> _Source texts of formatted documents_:
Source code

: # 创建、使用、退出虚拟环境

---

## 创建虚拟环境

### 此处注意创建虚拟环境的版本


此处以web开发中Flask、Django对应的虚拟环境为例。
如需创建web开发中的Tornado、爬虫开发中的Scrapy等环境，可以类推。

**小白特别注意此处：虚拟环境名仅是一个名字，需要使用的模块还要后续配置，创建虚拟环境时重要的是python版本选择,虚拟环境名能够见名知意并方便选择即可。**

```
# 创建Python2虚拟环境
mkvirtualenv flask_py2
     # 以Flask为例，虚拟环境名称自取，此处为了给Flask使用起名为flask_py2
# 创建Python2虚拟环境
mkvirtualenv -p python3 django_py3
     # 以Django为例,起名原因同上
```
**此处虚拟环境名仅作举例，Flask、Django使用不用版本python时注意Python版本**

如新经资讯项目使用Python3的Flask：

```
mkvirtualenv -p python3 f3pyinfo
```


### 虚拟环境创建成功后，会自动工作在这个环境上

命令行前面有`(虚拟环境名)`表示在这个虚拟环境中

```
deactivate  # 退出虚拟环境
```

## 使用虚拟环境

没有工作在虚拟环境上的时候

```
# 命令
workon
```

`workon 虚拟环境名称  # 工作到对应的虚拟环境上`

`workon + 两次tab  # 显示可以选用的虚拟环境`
---
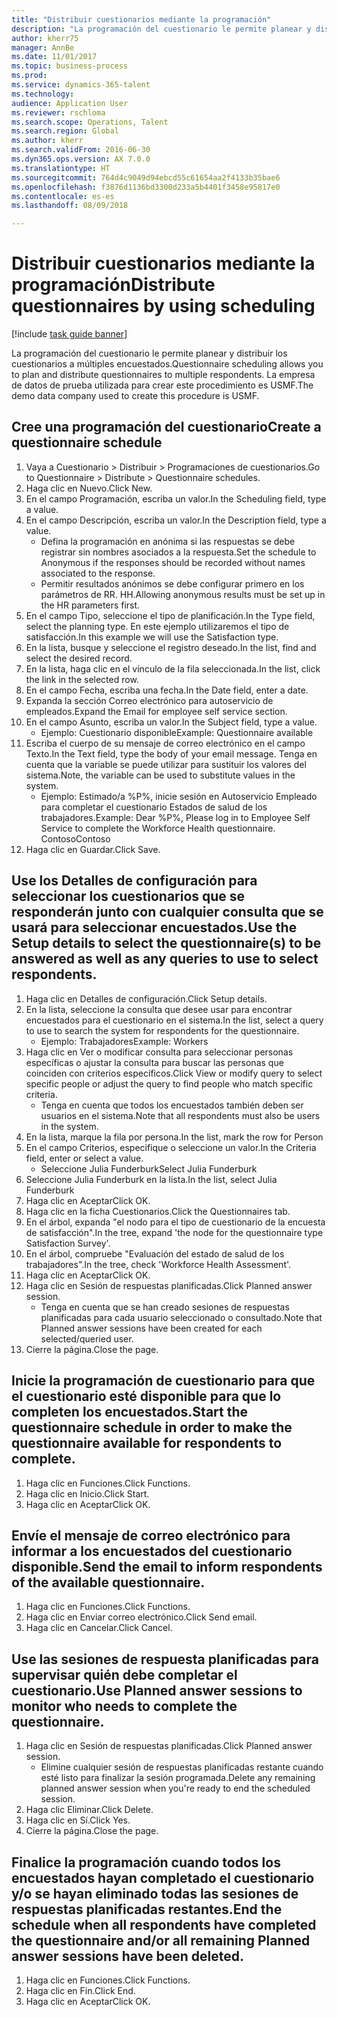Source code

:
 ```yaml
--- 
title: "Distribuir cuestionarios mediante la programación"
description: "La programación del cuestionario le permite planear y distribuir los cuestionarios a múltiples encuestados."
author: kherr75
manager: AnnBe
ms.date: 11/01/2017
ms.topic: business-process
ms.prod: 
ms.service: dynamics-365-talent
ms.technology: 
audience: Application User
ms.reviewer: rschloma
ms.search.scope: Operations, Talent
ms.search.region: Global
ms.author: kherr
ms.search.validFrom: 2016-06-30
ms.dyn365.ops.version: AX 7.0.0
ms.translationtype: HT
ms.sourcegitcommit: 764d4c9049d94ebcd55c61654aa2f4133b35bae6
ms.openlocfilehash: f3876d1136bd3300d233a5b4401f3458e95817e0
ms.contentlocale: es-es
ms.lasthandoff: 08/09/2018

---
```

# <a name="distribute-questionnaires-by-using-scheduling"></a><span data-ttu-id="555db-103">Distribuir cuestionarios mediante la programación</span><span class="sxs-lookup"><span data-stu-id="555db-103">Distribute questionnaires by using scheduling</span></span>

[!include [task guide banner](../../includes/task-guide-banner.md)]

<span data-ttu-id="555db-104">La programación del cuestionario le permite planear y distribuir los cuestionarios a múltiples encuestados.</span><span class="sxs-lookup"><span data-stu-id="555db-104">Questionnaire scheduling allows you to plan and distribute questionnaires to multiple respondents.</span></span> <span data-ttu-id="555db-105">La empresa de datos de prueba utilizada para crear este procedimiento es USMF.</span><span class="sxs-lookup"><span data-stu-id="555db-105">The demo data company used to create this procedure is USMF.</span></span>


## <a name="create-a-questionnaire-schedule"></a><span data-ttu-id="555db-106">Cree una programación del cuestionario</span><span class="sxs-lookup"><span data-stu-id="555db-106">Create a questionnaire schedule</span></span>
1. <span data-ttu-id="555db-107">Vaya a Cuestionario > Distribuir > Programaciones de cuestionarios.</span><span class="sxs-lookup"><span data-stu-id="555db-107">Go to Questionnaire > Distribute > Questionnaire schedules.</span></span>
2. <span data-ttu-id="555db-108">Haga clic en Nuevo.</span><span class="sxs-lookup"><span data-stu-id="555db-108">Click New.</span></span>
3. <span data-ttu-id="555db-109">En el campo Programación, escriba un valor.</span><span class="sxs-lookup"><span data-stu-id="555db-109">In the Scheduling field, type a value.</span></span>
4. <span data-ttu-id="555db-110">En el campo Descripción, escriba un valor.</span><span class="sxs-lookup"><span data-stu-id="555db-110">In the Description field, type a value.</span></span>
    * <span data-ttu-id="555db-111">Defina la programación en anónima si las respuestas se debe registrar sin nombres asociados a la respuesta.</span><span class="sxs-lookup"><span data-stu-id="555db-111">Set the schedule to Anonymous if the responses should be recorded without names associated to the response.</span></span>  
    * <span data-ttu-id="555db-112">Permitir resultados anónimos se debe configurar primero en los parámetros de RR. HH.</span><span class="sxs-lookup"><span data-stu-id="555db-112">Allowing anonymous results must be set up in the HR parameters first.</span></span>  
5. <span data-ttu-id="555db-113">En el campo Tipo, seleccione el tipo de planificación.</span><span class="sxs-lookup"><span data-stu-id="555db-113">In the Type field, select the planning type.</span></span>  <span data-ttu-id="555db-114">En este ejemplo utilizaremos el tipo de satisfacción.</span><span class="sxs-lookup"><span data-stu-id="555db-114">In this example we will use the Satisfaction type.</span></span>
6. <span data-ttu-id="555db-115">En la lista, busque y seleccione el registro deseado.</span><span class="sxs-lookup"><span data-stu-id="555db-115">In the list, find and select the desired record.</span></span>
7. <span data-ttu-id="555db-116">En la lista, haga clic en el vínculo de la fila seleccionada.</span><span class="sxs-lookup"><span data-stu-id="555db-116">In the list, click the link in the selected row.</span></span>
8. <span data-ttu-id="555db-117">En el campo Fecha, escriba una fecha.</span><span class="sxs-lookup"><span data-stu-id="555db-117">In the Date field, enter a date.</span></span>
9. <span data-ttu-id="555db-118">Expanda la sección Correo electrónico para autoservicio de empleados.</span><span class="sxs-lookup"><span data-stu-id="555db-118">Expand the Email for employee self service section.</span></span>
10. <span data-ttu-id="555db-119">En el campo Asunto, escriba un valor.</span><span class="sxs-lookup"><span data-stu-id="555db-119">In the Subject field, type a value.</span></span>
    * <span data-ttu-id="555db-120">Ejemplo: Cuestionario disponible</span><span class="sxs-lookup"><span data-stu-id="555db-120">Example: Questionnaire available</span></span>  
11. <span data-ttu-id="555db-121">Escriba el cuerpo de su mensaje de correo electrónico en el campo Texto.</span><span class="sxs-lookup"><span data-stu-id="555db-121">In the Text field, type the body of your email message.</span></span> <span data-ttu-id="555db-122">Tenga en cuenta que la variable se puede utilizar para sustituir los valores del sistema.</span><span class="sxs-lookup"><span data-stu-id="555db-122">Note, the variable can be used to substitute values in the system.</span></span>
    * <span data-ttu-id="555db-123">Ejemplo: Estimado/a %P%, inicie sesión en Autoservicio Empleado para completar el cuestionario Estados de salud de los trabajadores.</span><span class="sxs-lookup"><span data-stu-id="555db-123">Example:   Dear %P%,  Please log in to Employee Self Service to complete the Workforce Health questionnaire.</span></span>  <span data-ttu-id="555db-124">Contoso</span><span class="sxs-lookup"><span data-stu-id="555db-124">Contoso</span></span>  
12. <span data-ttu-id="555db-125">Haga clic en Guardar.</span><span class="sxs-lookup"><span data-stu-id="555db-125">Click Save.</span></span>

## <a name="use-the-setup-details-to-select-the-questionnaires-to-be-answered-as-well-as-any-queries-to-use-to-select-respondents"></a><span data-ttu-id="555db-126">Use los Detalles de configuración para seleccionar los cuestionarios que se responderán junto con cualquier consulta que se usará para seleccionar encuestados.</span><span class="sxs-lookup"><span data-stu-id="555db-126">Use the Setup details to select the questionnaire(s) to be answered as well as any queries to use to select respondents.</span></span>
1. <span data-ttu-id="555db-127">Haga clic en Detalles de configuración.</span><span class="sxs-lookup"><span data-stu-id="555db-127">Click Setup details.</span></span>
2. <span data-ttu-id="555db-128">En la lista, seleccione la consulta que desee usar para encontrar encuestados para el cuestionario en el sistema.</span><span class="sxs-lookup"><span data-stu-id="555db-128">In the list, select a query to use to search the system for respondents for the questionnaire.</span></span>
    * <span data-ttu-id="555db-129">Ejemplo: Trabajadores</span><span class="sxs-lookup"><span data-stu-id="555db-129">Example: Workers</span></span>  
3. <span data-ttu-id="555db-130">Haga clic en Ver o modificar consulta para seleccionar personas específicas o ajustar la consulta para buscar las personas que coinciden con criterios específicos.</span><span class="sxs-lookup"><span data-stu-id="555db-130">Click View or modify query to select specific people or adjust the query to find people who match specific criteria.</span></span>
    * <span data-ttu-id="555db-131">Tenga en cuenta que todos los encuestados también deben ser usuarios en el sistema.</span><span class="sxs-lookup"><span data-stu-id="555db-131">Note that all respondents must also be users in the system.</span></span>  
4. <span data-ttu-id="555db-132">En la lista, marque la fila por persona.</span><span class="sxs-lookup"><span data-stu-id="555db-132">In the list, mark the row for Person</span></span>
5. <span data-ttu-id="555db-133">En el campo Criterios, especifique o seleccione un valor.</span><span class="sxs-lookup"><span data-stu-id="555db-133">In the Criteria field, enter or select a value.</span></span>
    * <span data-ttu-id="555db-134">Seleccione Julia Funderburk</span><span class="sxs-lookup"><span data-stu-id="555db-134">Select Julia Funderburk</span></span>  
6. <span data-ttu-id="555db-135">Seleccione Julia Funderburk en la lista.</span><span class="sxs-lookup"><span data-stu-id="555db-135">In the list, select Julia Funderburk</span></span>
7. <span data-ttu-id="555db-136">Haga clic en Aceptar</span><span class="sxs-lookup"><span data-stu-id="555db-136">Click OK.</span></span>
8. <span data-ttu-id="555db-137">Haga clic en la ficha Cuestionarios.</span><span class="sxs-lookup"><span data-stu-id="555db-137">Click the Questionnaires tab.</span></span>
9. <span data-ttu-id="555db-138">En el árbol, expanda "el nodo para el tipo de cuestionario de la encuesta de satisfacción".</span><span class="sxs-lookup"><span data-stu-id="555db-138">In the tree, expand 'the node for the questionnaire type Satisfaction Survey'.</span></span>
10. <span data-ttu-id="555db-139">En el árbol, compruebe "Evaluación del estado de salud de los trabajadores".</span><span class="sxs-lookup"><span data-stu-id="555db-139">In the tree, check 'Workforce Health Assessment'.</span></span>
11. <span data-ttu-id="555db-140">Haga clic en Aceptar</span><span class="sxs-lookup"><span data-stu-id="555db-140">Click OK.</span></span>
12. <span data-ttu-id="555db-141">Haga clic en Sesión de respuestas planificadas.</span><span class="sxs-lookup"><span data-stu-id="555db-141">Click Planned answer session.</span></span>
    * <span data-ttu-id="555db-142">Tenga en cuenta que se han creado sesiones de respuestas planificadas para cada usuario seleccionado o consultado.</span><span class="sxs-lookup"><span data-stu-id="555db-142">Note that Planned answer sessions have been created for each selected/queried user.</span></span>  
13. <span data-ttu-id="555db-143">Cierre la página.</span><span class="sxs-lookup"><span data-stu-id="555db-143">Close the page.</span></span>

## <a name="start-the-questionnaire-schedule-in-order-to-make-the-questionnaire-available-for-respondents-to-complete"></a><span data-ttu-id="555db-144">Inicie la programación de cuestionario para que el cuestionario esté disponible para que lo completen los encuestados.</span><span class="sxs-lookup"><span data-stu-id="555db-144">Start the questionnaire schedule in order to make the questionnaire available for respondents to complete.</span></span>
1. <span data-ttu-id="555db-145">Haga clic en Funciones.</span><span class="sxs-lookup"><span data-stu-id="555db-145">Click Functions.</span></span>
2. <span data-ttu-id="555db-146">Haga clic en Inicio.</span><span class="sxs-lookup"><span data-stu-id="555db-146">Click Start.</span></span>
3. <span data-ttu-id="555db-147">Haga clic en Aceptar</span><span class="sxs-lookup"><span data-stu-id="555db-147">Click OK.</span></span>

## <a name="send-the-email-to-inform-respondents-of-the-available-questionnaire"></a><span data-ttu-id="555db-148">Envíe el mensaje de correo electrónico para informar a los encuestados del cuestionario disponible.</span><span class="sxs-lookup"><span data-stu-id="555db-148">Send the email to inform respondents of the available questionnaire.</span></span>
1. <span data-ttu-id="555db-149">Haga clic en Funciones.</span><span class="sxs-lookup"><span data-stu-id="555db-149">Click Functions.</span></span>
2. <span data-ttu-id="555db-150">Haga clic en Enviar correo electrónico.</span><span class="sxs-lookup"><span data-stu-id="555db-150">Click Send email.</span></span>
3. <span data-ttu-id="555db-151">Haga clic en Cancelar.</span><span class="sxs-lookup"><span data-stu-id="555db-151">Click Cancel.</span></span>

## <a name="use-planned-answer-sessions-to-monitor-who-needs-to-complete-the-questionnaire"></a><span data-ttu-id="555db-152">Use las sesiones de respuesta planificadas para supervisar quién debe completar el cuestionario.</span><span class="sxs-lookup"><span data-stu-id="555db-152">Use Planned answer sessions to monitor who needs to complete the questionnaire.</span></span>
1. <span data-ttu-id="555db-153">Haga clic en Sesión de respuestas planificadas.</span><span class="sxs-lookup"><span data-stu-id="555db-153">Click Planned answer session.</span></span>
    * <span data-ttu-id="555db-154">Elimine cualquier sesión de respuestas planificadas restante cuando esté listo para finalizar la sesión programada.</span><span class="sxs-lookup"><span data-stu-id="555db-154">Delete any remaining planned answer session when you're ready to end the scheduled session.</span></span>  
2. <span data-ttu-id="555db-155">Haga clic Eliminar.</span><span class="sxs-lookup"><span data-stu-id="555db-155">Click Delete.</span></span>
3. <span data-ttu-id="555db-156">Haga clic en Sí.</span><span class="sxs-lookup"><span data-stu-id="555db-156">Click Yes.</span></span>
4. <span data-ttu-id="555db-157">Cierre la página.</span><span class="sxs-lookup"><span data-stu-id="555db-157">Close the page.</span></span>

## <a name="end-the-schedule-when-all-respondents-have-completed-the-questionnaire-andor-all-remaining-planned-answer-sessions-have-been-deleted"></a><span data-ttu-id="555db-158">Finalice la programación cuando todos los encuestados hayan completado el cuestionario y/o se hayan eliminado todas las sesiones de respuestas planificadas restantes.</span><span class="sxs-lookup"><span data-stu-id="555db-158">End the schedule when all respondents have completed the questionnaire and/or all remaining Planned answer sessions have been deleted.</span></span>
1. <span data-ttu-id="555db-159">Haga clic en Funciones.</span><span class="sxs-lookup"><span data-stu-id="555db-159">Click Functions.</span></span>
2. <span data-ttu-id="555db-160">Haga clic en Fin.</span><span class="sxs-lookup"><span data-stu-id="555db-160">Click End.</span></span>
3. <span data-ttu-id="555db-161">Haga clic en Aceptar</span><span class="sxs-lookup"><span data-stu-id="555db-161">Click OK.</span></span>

> _Exercise details_:
Your answer should consist solely of the lines above from the line with "users in the system.</span></span>" to the line with "row for Person</span></span>", both included, reproduced exactly.

> _Result below_:
    * <span data-ttu-id="555db-131">Tenga en cuenta que todos los encuestados también deben ser usuarios en el sistema.</span><span class="sxs-lookup"><span data-stu-id="555db-131">Note that all respondents must also be users in the system.</span></span>  
4. <span data-ttu-id="555db-132">En la lista, marque la fila por persona.</span><span class="sxs-lookup"><span data-stu-id="555db-132">In the list, mark the row for Person</span></span>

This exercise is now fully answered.